The point of the release is to put something real and functional and build from here together. With that in mind, we’ve tried to create entry points for everyone:
For researchers and domain enthusiasts, there’s an applications directory for self-contained Fortran programs built on the binding. Building and running any application is a single configured CLI instruction against two paths for ease of use.
A companion APPLICATIONS.md outlines domains we think are natural fits from an initial search, not domain expertise (edits to this markdown more than welcome).
If you work in any of these areas and see a demonstration worth building, the applications directory is exactly the right place for it, and the application issues have some starter ideas already scoped to the current API surface.
One constraint to note at the current stage: qiskit-fortran has no execution runtime. Circuit construction and transpilation are fully native to the binding.

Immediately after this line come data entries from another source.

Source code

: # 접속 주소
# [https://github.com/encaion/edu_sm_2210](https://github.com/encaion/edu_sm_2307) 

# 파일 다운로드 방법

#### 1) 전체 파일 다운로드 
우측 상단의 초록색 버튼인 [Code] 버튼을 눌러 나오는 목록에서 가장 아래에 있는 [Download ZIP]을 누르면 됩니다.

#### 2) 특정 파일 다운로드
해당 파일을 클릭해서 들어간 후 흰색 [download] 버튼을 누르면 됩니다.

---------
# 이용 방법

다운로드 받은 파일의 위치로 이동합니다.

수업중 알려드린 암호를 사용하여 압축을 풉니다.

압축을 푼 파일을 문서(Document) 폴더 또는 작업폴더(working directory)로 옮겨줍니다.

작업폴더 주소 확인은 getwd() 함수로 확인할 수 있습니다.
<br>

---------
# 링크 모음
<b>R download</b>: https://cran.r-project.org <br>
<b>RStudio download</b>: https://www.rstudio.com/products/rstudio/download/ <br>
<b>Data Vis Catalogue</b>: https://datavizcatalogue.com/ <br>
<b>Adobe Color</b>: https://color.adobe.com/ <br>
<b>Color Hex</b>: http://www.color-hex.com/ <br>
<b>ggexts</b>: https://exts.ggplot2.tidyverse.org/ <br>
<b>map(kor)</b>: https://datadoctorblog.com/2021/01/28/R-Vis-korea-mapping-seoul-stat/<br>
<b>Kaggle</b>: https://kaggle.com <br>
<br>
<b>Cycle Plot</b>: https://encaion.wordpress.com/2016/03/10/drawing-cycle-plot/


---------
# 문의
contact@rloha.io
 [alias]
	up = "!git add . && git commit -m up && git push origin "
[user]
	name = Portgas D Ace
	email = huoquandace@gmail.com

Running a circuit against hardware or a simulator requires wrapping runtime code with this binding, as raised here
For developer contributors, there are open issues across the binding layer: fpm migration, QkObs (SparseObservable) bindings, transpiler module, CI, Linux validation, an open PR exploring SWIG %fortranbindc for FFI auto-generation, etc. Architectural questions have been formulated as open issues, to invite discussion.
The design choices made so far are a starting point and are not settled. Thoughts on architecture, domain fit, or anything that looks wrong from a Fortran perspective are all welcome in the repo (as issues worth discussing/fixing).
Thanks especially to @hkvzjal, @gronki, @RonShepard, and @eelis ; the prior thread shaped a lot of what’s here.